### Brief
Every line in the records below that holds "periódico" must be identified and copied.
═══ Supplied material ═══
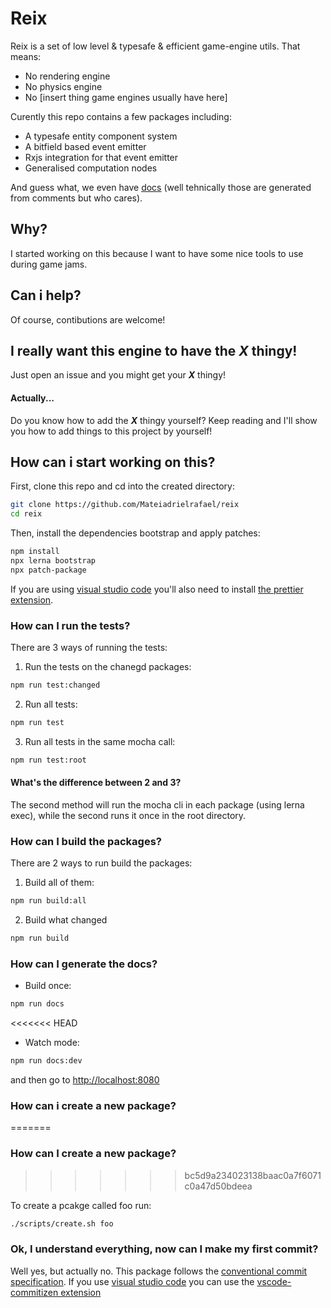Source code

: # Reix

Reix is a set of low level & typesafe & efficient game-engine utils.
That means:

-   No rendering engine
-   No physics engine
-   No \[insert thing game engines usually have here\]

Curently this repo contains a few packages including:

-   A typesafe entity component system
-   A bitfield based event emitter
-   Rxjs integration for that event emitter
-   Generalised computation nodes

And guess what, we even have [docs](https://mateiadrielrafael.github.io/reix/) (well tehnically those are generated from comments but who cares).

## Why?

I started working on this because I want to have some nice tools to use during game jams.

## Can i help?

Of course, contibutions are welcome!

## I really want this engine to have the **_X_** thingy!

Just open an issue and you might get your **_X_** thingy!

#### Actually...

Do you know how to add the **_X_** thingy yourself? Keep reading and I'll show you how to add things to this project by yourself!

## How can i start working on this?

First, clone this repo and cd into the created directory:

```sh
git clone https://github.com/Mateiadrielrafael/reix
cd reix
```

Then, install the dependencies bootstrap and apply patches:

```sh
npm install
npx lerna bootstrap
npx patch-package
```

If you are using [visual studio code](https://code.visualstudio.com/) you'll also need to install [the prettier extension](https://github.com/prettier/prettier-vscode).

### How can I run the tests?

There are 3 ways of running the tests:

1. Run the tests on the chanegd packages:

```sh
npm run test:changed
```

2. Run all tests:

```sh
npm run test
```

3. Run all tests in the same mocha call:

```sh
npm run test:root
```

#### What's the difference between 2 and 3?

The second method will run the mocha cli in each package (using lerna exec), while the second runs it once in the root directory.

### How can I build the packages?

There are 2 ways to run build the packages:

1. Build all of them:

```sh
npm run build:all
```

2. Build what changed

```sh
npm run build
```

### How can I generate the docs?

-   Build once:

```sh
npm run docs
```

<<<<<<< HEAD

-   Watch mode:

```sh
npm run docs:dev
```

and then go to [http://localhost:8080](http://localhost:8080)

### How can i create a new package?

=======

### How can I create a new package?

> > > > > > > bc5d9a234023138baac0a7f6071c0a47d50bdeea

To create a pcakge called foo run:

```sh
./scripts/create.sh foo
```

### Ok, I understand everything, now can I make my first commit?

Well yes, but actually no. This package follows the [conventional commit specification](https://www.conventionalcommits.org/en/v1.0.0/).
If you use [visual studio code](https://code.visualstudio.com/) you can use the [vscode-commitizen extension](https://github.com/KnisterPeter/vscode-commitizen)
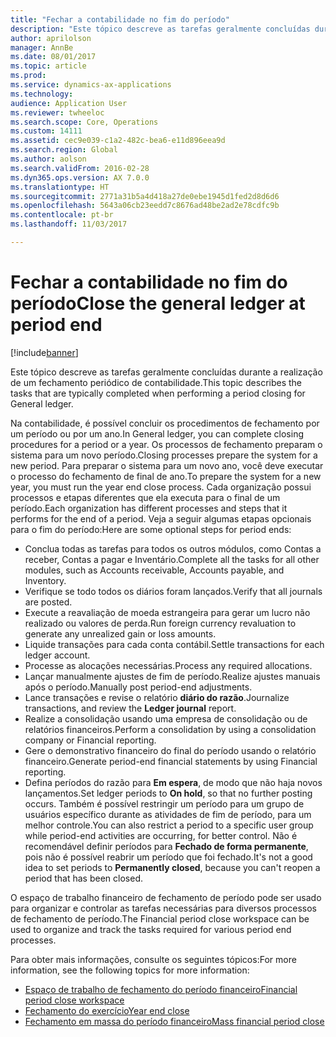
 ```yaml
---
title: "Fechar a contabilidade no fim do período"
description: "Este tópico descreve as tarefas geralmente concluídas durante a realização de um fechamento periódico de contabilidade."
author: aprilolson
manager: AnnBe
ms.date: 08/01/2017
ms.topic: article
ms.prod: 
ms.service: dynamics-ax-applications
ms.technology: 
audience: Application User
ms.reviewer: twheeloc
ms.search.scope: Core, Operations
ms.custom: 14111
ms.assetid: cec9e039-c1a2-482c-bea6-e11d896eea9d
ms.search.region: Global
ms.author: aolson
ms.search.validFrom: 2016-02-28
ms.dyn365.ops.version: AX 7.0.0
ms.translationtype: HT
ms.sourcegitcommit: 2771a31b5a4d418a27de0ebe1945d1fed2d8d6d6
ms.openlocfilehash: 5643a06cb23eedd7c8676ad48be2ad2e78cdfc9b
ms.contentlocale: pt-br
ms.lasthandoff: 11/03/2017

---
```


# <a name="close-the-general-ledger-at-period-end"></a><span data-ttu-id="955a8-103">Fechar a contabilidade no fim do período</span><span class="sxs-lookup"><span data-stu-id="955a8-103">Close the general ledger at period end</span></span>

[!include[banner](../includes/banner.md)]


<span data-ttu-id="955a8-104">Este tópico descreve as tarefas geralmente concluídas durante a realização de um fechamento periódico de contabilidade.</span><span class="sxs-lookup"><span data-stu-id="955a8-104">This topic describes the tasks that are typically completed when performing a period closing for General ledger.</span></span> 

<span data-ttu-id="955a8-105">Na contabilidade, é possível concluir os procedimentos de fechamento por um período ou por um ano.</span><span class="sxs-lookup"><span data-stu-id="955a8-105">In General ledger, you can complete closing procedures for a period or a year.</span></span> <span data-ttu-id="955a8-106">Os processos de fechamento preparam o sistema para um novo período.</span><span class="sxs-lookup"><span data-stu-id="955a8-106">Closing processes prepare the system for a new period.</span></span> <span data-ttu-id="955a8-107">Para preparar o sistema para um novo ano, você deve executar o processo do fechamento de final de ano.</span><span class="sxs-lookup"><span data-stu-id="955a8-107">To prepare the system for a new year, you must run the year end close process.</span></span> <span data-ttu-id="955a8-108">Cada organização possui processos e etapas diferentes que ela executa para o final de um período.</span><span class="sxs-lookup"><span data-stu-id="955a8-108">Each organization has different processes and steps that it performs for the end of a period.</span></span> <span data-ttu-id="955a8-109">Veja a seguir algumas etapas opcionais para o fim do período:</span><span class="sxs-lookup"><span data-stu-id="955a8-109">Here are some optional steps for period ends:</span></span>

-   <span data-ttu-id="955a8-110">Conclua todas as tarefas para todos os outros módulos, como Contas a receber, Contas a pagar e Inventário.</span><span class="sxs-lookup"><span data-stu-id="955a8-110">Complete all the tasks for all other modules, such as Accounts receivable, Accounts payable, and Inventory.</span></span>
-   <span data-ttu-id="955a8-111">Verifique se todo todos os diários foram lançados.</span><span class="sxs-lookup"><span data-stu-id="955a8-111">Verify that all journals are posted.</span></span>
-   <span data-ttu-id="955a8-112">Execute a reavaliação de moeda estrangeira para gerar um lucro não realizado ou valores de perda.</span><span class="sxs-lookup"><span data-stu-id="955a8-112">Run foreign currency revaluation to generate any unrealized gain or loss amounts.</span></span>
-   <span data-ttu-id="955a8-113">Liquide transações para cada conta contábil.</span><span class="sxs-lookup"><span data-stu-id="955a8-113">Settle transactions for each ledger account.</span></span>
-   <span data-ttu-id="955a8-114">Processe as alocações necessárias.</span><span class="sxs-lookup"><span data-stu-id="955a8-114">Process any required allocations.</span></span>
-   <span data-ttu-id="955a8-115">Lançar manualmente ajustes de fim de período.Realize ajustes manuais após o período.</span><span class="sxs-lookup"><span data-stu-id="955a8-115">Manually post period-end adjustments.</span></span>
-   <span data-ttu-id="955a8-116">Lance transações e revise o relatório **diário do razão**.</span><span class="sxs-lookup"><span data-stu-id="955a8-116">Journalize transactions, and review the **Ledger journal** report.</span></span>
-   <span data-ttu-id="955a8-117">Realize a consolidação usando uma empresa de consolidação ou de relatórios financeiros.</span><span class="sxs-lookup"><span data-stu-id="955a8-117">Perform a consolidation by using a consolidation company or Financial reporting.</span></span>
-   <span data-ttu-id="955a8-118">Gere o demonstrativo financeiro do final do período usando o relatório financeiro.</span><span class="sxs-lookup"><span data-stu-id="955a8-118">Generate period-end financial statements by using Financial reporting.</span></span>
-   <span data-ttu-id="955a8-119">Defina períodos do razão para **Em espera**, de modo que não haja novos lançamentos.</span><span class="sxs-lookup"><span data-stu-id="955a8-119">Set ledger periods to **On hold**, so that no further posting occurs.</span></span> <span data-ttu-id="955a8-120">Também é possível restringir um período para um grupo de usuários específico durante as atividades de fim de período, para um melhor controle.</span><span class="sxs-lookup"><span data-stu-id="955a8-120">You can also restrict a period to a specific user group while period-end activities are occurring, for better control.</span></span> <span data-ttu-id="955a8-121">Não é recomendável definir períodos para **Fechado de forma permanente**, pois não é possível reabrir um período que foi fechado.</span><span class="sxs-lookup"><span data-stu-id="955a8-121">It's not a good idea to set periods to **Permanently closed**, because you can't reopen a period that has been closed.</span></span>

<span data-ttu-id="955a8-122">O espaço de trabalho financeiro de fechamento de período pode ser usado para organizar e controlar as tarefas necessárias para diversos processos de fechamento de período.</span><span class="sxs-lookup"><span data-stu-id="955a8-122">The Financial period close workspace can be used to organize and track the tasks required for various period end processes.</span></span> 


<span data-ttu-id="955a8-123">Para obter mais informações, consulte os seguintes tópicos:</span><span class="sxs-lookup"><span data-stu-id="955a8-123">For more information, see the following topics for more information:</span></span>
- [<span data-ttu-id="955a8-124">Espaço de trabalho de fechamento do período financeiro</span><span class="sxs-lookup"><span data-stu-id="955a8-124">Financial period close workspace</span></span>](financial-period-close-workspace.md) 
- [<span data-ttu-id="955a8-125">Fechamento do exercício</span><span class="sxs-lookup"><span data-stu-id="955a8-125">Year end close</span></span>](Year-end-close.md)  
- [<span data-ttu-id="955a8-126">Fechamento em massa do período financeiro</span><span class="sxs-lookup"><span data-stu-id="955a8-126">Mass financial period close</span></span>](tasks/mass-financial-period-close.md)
═══
### Expected output
description: "Este tópico descreve as tarefas geralmente concluídas durante a realização de um fechamento periódico de contabilidade."
<span data-ttu-id="955a8-104">Este tópico descreve as tarefas geralmente concluídas durante a realização de um fechamento periódico de contabilidade.</span><span class="sxs-lookup"><span data-stu-id="955a8-104">This topic describes the tasks that are typically completed when performing a period closing for General ledger.</span></span> 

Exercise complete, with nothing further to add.